Cobalt 27’s $130 Million Takeover of Highlands Pacific

Piper Alderman acted as Cobalt 27’s lead counsel on the scheme of arrangement, with Stikeman Elliott LLP and Dentons acting as Cobalt 27’s Canadian and PNG counsel respectively. Allens Linklaters represented Highlands Pacific on the Scheme, Fasken represented the financiers and King & Wood Mallesons represented PanAust.

Toronto-based battery minerals company, Cobalt 27 Capital Corp. (“Cobalt 27”) (TSXV: KBLT) (OTCQX: CBLLF)(FRA: 27O) on the takeover by scheme of arrangement of Highlands Pacific Limited (“Highlands”) and its financing. The transaction value of the scheme of arrangement (which completed on 17 May 2019) is circa $130m.

Cobalt 27 was Highlands’ largest shareholder and this arrangement has seen Cobalt 27 acquire the remaining Highlands shares for an all-cash offer price of A$0.105 per share. A further A$0.01 per share is payable under the scheme if the price of nickel exceeds an agreed threshold before 31 December 2019.

Parallel with the scheme, Cobalt 27 is on-selling the Frieda River Asset (an asset of Highlands Pacific) to PanAust.

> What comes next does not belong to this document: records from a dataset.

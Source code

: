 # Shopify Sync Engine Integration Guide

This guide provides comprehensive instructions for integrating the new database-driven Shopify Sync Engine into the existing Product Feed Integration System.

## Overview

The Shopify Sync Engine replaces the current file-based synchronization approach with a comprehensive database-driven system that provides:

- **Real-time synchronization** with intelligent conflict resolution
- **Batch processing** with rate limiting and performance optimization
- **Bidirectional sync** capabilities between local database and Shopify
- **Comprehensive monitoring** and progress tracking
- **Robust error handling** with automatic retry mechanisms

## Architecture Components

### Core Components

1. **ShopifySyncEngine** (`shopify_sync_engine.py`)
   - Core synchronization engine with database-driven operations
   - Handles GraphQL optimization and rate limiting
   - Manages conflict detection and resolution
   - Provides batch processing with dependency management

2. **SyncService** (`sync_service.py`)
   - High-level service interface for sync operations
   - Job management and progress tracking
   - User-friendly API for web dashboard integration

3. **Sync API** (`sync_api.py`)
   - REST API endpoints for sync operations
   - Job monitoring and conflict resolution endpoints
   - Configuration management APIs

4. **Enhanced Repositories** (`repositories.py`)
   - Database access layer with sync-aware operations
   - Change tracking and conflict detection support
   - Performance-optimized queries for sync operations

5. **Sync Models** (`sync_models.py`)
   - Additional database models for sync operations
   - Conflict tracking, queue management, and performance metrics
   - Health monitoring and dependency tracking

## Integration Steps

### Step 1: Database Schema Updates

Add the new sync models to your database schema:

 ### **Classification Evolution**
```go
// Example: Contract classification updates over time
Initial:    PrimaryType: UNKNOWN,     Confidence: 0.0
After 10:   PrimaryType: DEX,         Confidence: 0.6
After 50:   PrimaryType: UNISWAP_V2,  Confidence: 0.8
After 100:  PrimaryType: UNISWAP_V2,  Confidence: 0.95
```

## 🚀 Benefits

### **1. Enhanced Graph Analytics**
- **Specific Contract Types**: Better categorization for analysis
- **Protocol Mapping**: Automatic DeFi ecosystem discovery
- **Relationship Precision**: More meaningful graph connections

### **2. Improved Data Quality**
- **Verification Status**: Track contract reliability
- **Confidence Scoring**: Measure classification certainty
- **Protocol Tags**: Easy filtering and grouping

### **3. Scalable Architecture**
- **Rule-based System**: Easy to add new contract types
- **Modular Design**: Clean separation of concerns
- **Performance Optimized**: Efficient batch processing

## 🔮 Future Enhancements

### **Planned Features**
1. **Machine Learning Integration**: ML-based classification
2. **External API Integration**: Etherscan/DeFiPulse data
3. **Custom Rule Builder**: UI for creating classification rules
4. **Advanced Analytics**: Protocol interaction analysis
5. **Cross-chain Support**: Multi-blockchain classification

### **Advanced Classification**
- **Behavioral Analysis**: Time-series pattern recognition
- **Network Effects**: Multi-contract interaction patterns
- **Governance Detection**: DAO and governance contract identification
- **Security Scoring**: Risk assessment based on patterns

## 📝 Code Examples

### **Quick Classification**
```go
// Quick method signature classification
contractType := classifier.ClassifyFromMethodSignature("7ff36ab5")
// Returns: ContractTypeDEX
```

Cobalt 27 invests in minerals that are integral to key technologies of the electric vehicles and battery energy storage markets. The acquisition of Highlands increases Cobalt 27’s exposure to the Ramu nickel-cobalt mine in Papua New Guinea – creating a leading high-growth, diversified battery metals streaming and royalty company.

Piper Alderman that was led by Mark Williamson (Picture) included Partner Sina Kassra on the Frieda River transaction, Partner Mark Gordon on the financing, as well as Senior Associate Christopher Lyons and Lawyers Egor Serov and Sam Blight.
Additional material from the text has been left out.